Saya akui, saya bukanlah superwoman, wanita
yang serba bisa, serba hebat. Saya
adalah wanita biasa yang memiliki hobi membaca dan belajar. Sejak sebelum menikah, jika saya mengerjakan
pekerjaan rumah tangga terus-menerus dalam sehari, maka akan sakit pada hari
ke-4, sakit selama 3 hari pula! Agak
ringkih bukan, tubuh saya? Namun, karena
memiliki tekad yang kuat, maka saya optimalkan sisi kelebihan, yaitu hobi
membaca dan belajar, serta rasa percaya diri yang tinggi!

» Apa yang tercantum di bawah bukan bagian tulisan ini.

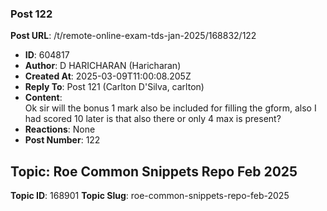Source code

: ### Post 122
**Post URL**: /t/remote-online-exam-tds-jan-2025/168832/122
- **ID**: 604817
- **Author**: D HARICHARAN  (Haricharan)
- **Created At**: 2025-03-09T11:00:08.205Z
- **Reply To**: Post 121 (Carlton D'Silva, carlton)
- **Content**:  
  Ok sir will the bonus 1 mark also be included for filling the gform, also I had scored 10 later is that also there or only 4 max is present?
- **Reactions**: None
- **Post Number**: 122

## Topic: Roe Common Snippets Repo Feb 2025
**Topic ID**: 168901
**Topic Slug**: roe-common-snippets-repo-feb-2025

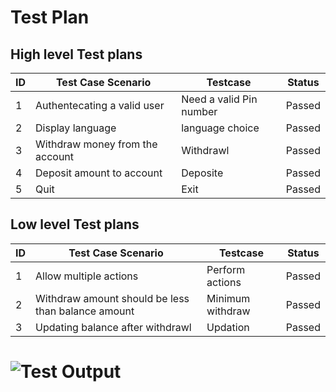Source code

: # Test Plan
## High level Test plans
|ID|Test Case Scenario|Testcase|Status|
|---|---|---|---|
|1|Authentecating a valid user|Need a valid Pin number|Passed|
|2|Display language|language choice|Passed|
|3|Withdraw money from the account|Withdrawl|Passed|
|4|Deposit amount to account|Deposite|Passed|
|5|Quit|Exit|Passed|
## Low level Test plans
|ID|Test Case Scenario|Testcase|Status|
|---|---|---|---|
|1|Allow multiple actions|Perform actions|Passed|
|2|Withdraw amount should be less than balance amount|Minimum withdraw|Passed|
|3|Updating balance after withdrawl|Updation|Passed|
# ![Test Output](https://user-images.githubusercontent.com/82267073/115015271-05f18580-9ed1-11eb-9b1f-4b80519cc043.png)

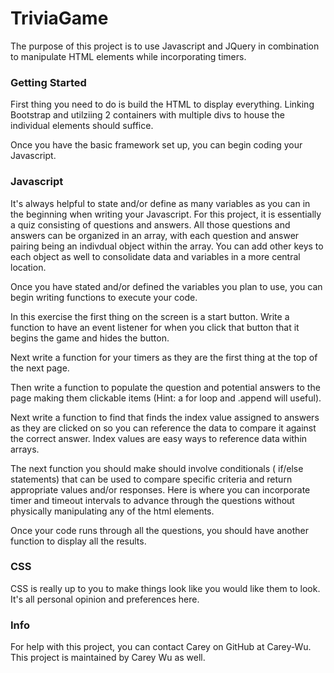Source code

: # TriviaGame

The purpose of this project is to use Javascript and JQuery in combination to manipulate HTML elements while incorporating timers.

### Getting Started

First thing you need to do is build the HTML to display everything.  Linking Bootstrap and utilziing 2 containers with multiple divs to house the individual elements should suffice.

Once you have the basic framework set up, you can begin coding your Javascript.

### Javascript

It's always helpful to state and/or define as many variables as you can in the beginning when writing your Javascript.  For this project, it is essentially a quiz consisting of questions and answers.   All those questions and answers can be organized in an array, with each question and answer pairing being an indivdual object within the array.  You can add other keys to each object as well to consolidate data and variables in a more central location.

Once you have stated and/or defined the variables you plan to use, you can begin writing functions to execute your code.

In this exercise the first thing on the screen is a start button.  Write a function to have an event listener for when you click that button that it begins the game and hides the button.

Next write a function for your timers as they are the first thing at the top of the next page.

Then write a function to populate the question and potential answers to the page making them clickable items (Hint: a for loop and .append will useful).

Next write a function to find that finds the index value assigned to answers as they are clicked on so you can reference the data to compare it against the correct answer.  Index values are easy ways to reference data within arrays.

The next function you should make should involve conditionals ( if/else statements) that can be used to compare specific criteria and return appropriate values and/or responses.  Here is where you can incorporate timer and timeout intervals to advance through the questions without physically manipulating any of the html elements.

Once your code runs through all the questions, you should have another function to display all the results.

###  CSS

CSS is really up to you to make things look like you would like them to look.  It's all personal opinion and preferences here.

### Info

For help with this project, you can contact Carey on GitHub at Carey-Wu.  This project is maintained by Carey Wu as well.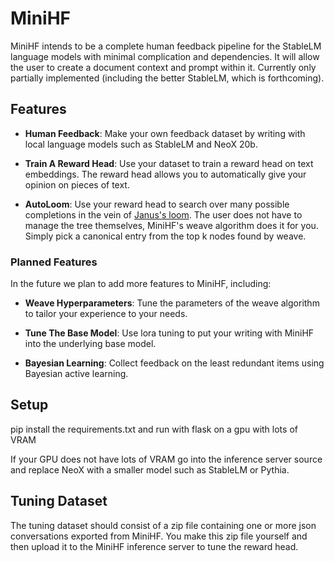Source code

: # MiniHF

MiniHF intends to be a complete human feedback pipeline for the StableLM
language models with minimal complication and dependencies. It will allow
the user to create a document context and prompt within it. Currently only
partially implemented (including the better StableLM, which is forthcoming).

## Features

- **Human Feedback**: Make your own feedback dataset by writing with local
language models such as StableLM and NeoX 20b.

- **Train A Reward Head**: Use your dataset to train a reward head on text embeddings.
The reward head allows you to automatically give your opinion on pieces of text.

- **AutoLoom**: Use your reward head to search over many possible completions
in the vein of [Janus's loom](https://generative.ink/posts/loom-interface-to-the-multiverse/).
The user does not have to manage the tree themselves, MiniHF's weave algorithm
does it for you. Simply pick a canonical entry from the top k nodes found by weave.

### Planned Features

In the future we plan to add more features to MiniHF, including:

- **Weave Hyperparameters**: Tune the parameters of the weave algorithm to tailor
your experience to your needs.

- **Tune The Base Model**: Use lora tuning to put your writing with MiniHF
into the underlying base model.

- **Bayesian Learning**: Collect feedback on the least redundant items using Bayesian active learning.

## Setup

pip install the requirements.txt and run with flask on a gpu with lots of VRAM

If your GPU does not have lots of VRAM go into the inference server source and
replace NeoX with a smaller model such as StableLM or Pythia.

## Tuning Dataset

The tuning dataset should consist of a zip file containing one or more json
conversations exported from MiniHF. You make this zip file yourself and then
upload it to the MiniHF inference server to tune the reward head.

Yup, saya memiliki rasa percaya diri yang
tinggi, dan yakin bahwa kita In sya Allah ‘bisa’ mengerjakan sesuatu, kalau
mau! Namun, kekuatan fisik, bukanlah
saya yang mengatur, sehingga cepat lelah.

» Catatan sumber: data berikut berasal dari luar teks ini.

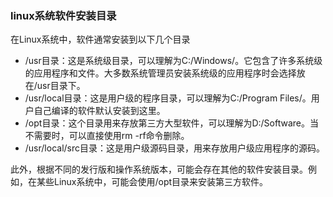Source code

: ### linux系统软件安装目录
在Linux系统中，软件通常安装到以下几个目录
- /usr目录：这是系统级目录，可以理解为C:/Windows/。它包含了许多系统级的应用程序和文件。大多数系统管理员安装系统级的应用程序时会选择放在/usr目录下。
- /usr/local目录：这是用户级的程序目录，可以理解为C:/Program Files/。用户自己编译的软件默认安装到这里。
- /opt目录：这个目录用来存放第三方大型软件，可以理解为D:/Software。当不需要时，可以直接使用rm -rf命令删除。
- /usr/local/src目录：这是用户级源码目录，用来存放用户级应用程序的源码。

此外，根据不同的发行版和操作系统版本，可能会存在其他的软件安装目录。例如，在某些Linux系统中，可能会使用/opt目录来安装第三方软件。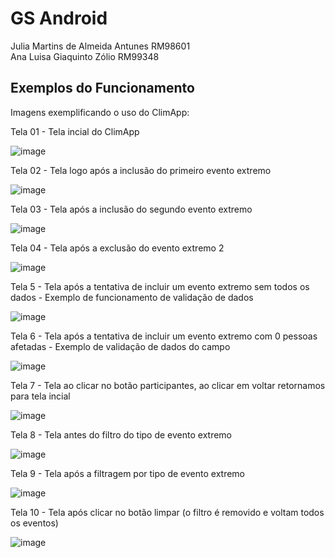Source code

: # GS Android  
Julia Martins de Almeida Antunes RM98601  
Ana Luisa Giaquinto Zólio RM99348  

## Exemplos do Funcionamento

Imagens exemplificando o uso do ClimApp:

Tela 01 - Tela incial do ClimApp

![image](https://github.com/user-attachments/assets/2f5c8491-e7a9-4e62-bccf-fe6d9e6e94a9)

Tela 02 - Tela logo após a inclusão do primeiro evento extremo

![image](https://github.com/user-attachments/assets/670c4237-cfb4-4410-9600-f27bf9dae7da)

Tela 03 - Tela após a inclusão do segundo evento extremo

![image](https://github.com/user-attachments/assets/7e6b5806-fedb-4349-b2ed-ce6a2292e897)

Tela 04 - Tela após a exclusão do evento extremo 2

![image](https://github.com/user-attachments/assets/2a7e9369-32e2-4284-b6a6-c0cec962eb99)

Tela 5 - Tela após a tentativa de incluir um evento extremo sem todos os dados - Exemplo de funcionamento de validação de dados

![image](https://github.com/user-attachments/assets/641dc644-7e75-4fee-8e0d-c1d2dc8a1a44)

Tela 6 - Tela após a tentativa de incluir um evento extremo com 0 pessoas afetadas - Exemplo de validação de dados do campo

![image](https://github.com/user-attachments/assets/8667f2f1-cf2d-477a-a3bf-7743d87a8b68)

Tela 7 - Tela ao clicar no botão participantes, ao clicar em voltar retornamos para tela incial

![image](https://github.com/user-attachments/assets/e17d15d0-876d-47cd-8901-d7778ae1854b)

Tela 8 - Tela antes do filtro do tipo de evento extremo

![image](https://github.com/user-attachments/assets/140900bd-f820-4c82-a594-1d98f42b1755)

Tela 9 - Tela após a filtragem por tipo de evento extremo

![image](https://github.com/user-attachments/assets/5f4c23a4-7905-4586-86a4-f009e8c9aecc)

Tela 10 - Tela após clicar no botão limpar (o filtro é removido e voltam todos os eventos)

![image](https://github.com/user-attachments/assets/38339f81-161c-4d8c-8d18-5ff9258a2d0e)

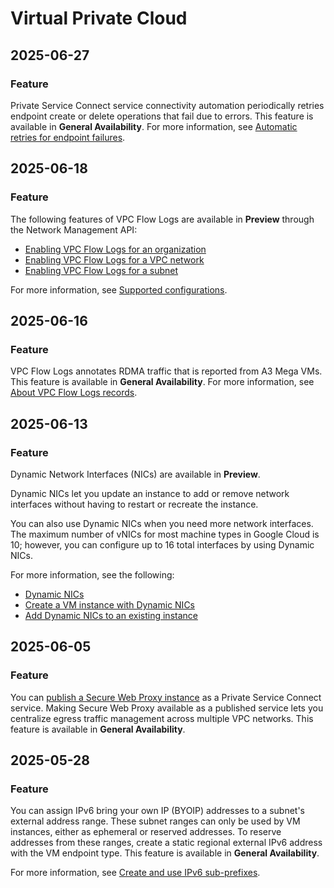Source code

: # Virtual Private Cloud

## 2025-06-27

### Feature

Private Service Connect service connectivity automation periodically retries endpoint create or delete operations that fail due to errors. This feature is available in **General Availability**. For more information, see [Automatic retries for endpoint failures](https://cloud.google.com/vpc/docs/about-service-connectivity-automation#endpoint-automation).

## 2025-06-18

### Feature

The following features of VPC Flow Logs are available in **Preview** through the Network Management API:

* [Enabling VPC Flow Logs for an organization](https://cloud.google.com/vpc/docs/using-flow-logs#enable-organization)
* [Enabling VPC Flow Logs for a VPC network](https://cloud.google.com/vpc/docs/using-flow-logs#enable-network)
* [Enabling VPC Flow Logs for a subnet](https://cloud.google.com/vpc/docs/using-flow-logs#network-management)

For more information, see [Supported configurations](https://cloud.google.com/vpc/docs/flow-logs#configurations).

## 2025-06-16

### Feature

VPC Flow Logs annotates RDMA traffic that is reported from A3 Mega VMs. This feature is available in **General Availability**. For more information, see [About VPC Flow Logs records](https://cloud.google.com/vpc/docs/about-flow-logs-records).

## 2025-06-13

### Feature

Dynamic Network Interfaces (NICs) are available in **Preview**.

Dynamic NICs let you update an instance to add or remove network interfaces without having to restart or recreate the instance.

You can also use Dynamic NICs when you need more network interfaces. The maximum number of vNICs for most machine types in Google Cloud is 10; however, you can configure up to 16 total interfaces by using Dynamic NICs.

For more information, see the following:

* [Dynamic NICs](https://cloud.google.com/vpc/docs/multiple-interfaces-concepts#dynamic-nics)
* [Create a VM instance with Dynamic NICs](https://cloud.google.com/vpc/docs/create-use-multiple-interfaces)
* [Add Dynamic NICs to an existing instance](https://cloud.google.com/vpc/docs/add-dynamic-nics)

## 2025-06-05

### Feature

You can [publish a Secure Web Proxy instance](https://cloud.google.com/secure-web-proxy/docs/deploy-service-attachment) as a Private Service Connect service. Making Secure Web Proxy available as a published service lets you centralize egress traffic management across multiple VPC networks. This feature is available in **General Availability**.

## 2025-05-28

### Feature

You can assign IPv6 bring your own IP (BYOIP) addresses to a subnet's external address range. These subnet ranges can only be used by VM instances, either as ephemeral or reserved addresses. To reserve addresses from these ranges, create a static regional external IPv6 address with the VM endpoint type. This feature is available in **General Availability**.

For more information, see [Create and use IPv6 sub-prefixes](https://cloud.google.com/vpc/docs/create-ipv6-sub-prefixes).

Ketika lelah menyapa, maka hal itu merupakan alarm tubuh untuk segera
beristirahat. Jika mengabaikan ‘alarm’
tersebut, maka sakit saya akan menjadi berlarut-larut, yang tadinya Cuma istirahat
sehari, bisa jadi butuh sampai 3 hari!
Alhamdulillah punya pasangan yang mengenali
kelemahan fisik saya, maka secara tak tertulis, kewajiban saya lebih condong ke
pendidikan anak-anak. Mengajari mereka
membaca, berhitung, mewarnai… hmm kalau menggambar atau membuat prakarya yang
tidak saya kuasai, maka yang membimbing adalah suami. Bahkan mengaji di rumah pun, saya yang
ajarkan. Maklum, semasa kuliah, saya
mengajarkan anak-anak dekat kost-an mengaji dengan menggunakan buku Iqro’!
Suami lebih care dengan kebersihan dan kerapihan rumah. Ia yang mengajarkan anak0anak cara menyapu
maupun yang mengepel yang baik, karena hasil kerjanya memang lebih rapi! Mungkin karena ia memiliki background kuliah
di perhotelan, yang menuntut kebersihan dan kerapian pekerjaan… Suami juga
lebih ahli memasak dari saya, karena memiliki background pendidikan di food production dan ibu serta
kakak-kakak perempuannya jago masak.
Beda dengan keluarga saya yang walaupun
bersaudara perempuan semua, tetapi lebih sibuk bisnis salon di rumah, jadi
tidak fokus dengan memasak ataupun pekerjaan ‘keperempuanan’ lainnya.
Menjadi ‘tim keluarga’ yang saling memahami
Nah, berdasarkan background kami
masing-masing, saya dan suami pun mengerjakan apa yang bisa kami kerjakan,
tanpa memprotes atau ‘nyinyir’ terhadap kelemahan pihak yang lain. Hal ini karena saling ‘nyinyir’ antara pasangan
suami isteri, hanya akan membuat masalah, tidak menyelesaikan masalah, padahal,
masalah harus diselesaikan sendiri oleh suami dan isteri yang bersangkutan,
bukan?
Sejak awal memiliki anak, kami hampir selalu
punya seorang asisten rumah tangga (ART) untuk membantu pekerjaan kami di
rumah, serta membantu menjaga anak-anak.
Namun, karena mereka silih berganti pulang kampong dengan berbagai
alasan, ibu sakit, nenek sakit, mau kawin, nggak betah, yang tentunya
mengganggu ritme pekerjaan saya di kantor. Biasanya saya akan izin tidak masuk kantor
kantor, kalau tidak ART, tentunya atasan saya di kantor, lama kelamaan tidak
suka dengan hal tersebut, bukan?
Maka, ketika Zikri, anak bungsu kami, genap berusia
2 tahun, kami pun resmi tidak memiliki ART lagi. Terlebih, ketika melihat ART di depan rumah
kami dengan semena-mena membenturkan kepala anak balita majikannya ke tembok
ketika kedua orang tuanya bekerja, aduh ngeri, ya?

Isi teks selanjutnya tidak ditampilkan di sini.